▶ _Your goal_:
An unaltered copy of every line below is the expected output.

▶ _Given records_:
★ ★ ★

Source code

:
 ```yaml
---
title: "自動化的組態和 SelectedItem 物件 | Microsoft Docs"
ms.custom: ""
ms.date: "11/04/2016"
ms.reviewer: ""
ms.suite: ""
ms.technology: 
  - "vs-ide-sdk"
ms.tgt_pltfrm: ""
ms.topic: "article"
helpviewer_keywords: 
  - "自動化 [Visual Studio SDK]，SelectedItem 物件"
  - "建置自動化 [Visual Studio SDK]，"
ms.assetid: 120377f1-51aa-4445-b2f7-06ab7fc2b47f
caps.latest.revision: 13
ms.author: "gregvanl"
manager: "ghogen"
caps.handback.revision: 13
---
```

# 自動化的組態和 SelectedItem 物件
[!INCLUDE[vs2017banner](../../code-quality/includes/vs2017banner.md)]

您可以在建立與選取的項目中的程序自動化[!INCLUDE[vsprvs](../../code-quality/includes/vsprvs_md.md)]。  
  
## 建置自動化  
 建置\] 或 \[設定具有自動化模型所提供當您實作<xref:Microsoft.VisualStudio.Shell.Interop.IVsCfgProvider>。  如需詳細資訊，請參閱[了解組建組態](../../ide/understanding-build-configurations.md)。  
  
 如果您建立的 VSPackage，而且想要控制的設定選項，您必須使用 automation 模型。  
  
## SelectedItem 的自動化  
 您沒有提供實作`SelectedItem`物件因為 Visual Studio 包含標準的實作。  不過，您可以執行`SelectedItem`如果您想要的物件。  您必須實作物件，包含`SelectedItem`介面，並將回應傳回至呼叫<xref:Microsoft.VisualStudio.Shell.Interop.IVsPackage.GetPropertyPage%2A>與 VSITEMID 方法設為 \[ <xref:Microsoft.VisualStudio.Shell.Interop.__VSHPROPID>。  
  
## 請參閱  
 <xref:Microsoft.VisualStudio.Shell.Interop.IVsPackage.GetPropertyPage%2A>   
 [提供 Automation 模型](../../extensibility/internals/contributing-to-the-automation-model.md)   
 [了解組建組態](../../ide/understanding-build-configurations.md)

★ ★ ★

▶ _Response below_:
Source code

:
 ```yaml
---
title: "自動化的組態和 SelectedItem 物件 | Microsoft Docs"
ms.custom: ""
ms.date: "11/04/2016"
ms.reviewer: ""
ms.suite: ""
ms.technology: 
  - "vs-ide-sdk"
ms.tgt_pltfrm: ""
ms.topic: "article"
helpviewer_keywords: 
  - "自動化 [Visual Studio SDK]，SelectedItem 物件"
  - "建置自動化 [Visual Studio SDK]，"
ms.assetid: 120377f1-51aa-4445-b2f7-06ab7fc2b47f
caps.latest.revision: 13
ms.author: "gregvanl"
manager: "ghogen"
caps.handback.revision: 13
---
```

# 自動化的組態和 SelectedItem 物件
[!INCLUDE[vs2017banner](../../code-quality/includes/vs2017banner.md)]

您可以在建立與選取的項目中的程序自動化[!INCLUDE[vsprvs](../../code-quality/includes/vsprvs_md.md)]。  
  
## 建置自動化  
 建置\] 或 \[設定具有自動化模型所提供當您實作<xref:Microsoft.VisualStudio.Shell.Interop.IVsCfgProvider>。  如需詳細資訊，請參閱[了解組建組態](../../ide/understanding-build-configurations.md)。  
  
 如果您建立的 VSPackage，而且想要控制的設定選項，您必須使用 automation 模型。  
  
## SelectedItem 的自動化  
 您沒有提供實作`SelectedItem`物件因為 Visual Studio 包含標準的實作。  不過，您可以執行`SelectedItem`如果您想要的物件。  您必須實作物件，包含`SelectedItem`介面，並將回應傳回至呼叫<xref:Microsoft.VisualStudio.Shell.Interop.IVsPackage.GetPropertyPage%2A>與 VSITEMID 方法設為 \[ <xref:Microsoft.VisualStudio.Shell.Interop.__VSHPROPID>。  
  
## 請參閱  
 <xref:Microsoft.VisualStudio.Shell.Interop.IVsPackage.GetPropertyPage%2A>   
 [提供 Automation 模型](../../extensibility/internals/contributing-to-the-automation-model.md)   
 [了解組建組態](../../ide/understanding-build-configurations.md)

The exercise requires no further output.